## Data items
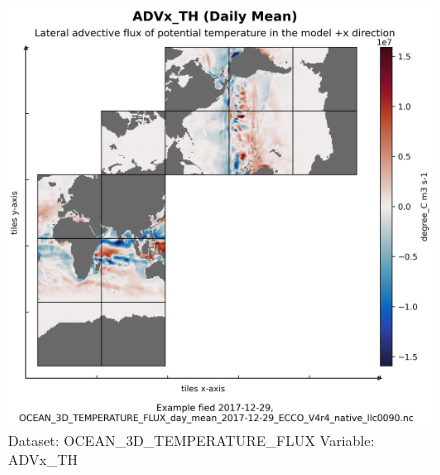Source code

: \begin{figure}[H]
\centering
\includegraphics[scale=0.55]{../images/plots/native_plots/Ocean_Three-Dimensional_Potential_Temperature_Fluxes/ADVx_TH.png}
\caption{Dataset: OCEAN\_3D\_TEMPERATURE\_FLUX Variable: ADVx\_TH}
\label{tab:table-OCEAN_3D_TEMPERATURE_FLUX_ADVx_TH-Plot}
\end{figure}
\pagebreak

## PROMPT
Pictures aside, give the data again exactly as it appears.

## ANSWER TO THE PROBLEM
Source code

: \begin{figure}[H]
\centering
\includegraphics[scale=0.55]{../images/plots/native_plots/Ocean_Three-Dimensional_Potential_Temperature_Fluxes/ADVx_TH.png}
\caption{Dataset: OCEAN\_3D\_TEMPERATURE\_FLUX Variable: ADVx\_TH}
\label{tab:table-OCEAN_3D_TEMPERATURE_FLUX_ADVx_TH-Plot}
\end{figure}
\pagebreak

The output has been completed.